Wrong Model Was Used: "Linear No Threshold"
It is too bad the study by a Stanford professor and grad student used the "Linear No Threshold" (LNT) model to calculate their conclusions. While it is true that the US Nuclear Regulatory Agency still uses the LNT model for a variety of environmental and risk factor calculations, even the experts at NRC are well aware that the LNT model is inaccurate and predicts far higher cancer rates than have actually been observed empirically. The LNT is based on the simple and intuitive ideas that (1) any DNA damage can result in cancer, and (2) the amount of DNA damage is linearly proportional to the amount of radiation, therefore (3) the amount of cancer will be proportional to the amount of radiation. This seemed intuitively obvious in the 1960s, however all the data analyzed since then has shown that the model is false. As just one of the many examples, hundreds of thousands of people living in certain parts of the Colorado Plateau are exposed to roughly twice as much radiation as the average for North America-- because they happen to live in areas where the topsoil and sand contain more thorium and uranium than elsewhere in the world-- yet they have NO statistically greater incidence of cancer than the rest of North America. The correct radiation cancer risk model has been figured out in the past few decades, and there is not yet enough data on HUMAN exposures (thank goodness) to completely, unequivocally demonstrate the exactness of the correct model for humans. However animal studies have proven this more complicated model to be the right one. The correct model takes into account the natural self-repair rate of DNA in animal (or human) cells, and the fact that cancer-causing DNA damage, as observed in the lab, nearly always requires two or more "double-strand breaks" of the DNA by radiation to trigger a cancer.
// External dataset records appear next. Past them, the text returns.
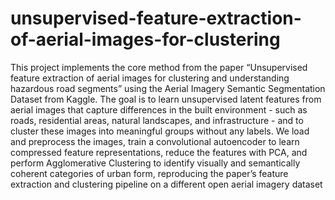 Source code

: # unsupervised-feature-extraction-of-aerial-images-for-clustering
This project implements the core method from the paper “Unsupervised feature extraction of aerial images for clustering and understanding hazardous road segments” using the Aerial Imagery Semantic Segmentation Dataset from Kaggle. The goal is to learn unsupervised latent features from aerial images that capture differences in the built environment - such as roads, residential areas, natural landscapes, and infrastructure - and to cluster these images into meaningful groups without any labels. We load and preprocess the images, train a convolutional autoencoder to learn compressed feature representations, reduce the features with PCA, and perform Agglomerative Clustering to identify visually and semantically coherent categories of urban form, reproducing the paper’s feature extraction and clustering pipeline on a different open aerial imagery dataset
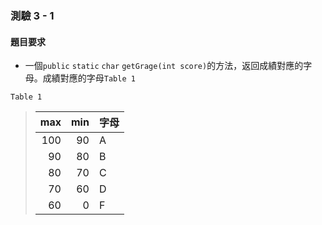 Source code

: ### 測驗 3 - 1

#### 題目要求
 - 一個`public` `static` `char` `getGrage(int score)`的方法，返回成績對應的字母。成績對應的字母`Table 1`

`Table 1`
>max|min|字母
>---:|---:|---
>100|90|A
>90|80|B
>80|70|C
>70|60|D
>60|0|F
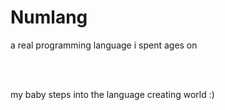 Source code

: # Numlang
a real programming language i spent ages on

<br />
<br />

my baby steps into the language creating world :)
Since the DNA repairs itself naturally, and two or more radiation hits are required to activate cancer, it is clear that the cancer rate should scale as the *SQUARE* of the radiation dosage received within a narrow time-window --the time window being the natural repair rate for DNA in any particular animal tissue in question.
Put that more accurate radiation cancer model into your global-radiation-dispersal model and your geographical population distribution model, and you will find that the radiation from Fukushima will result in somewhere between zero and five deaths-- all of them workers at the power plant itself.
When you consider that risk calculations based on the Linear No Threshold model have significantly slowed the development of nuclear fission worldwide, thus aggravating and accelerating the rate of global climate change-- it is quite possible that the Linear No-Threshold model is the most expensive statistical mistake in human history.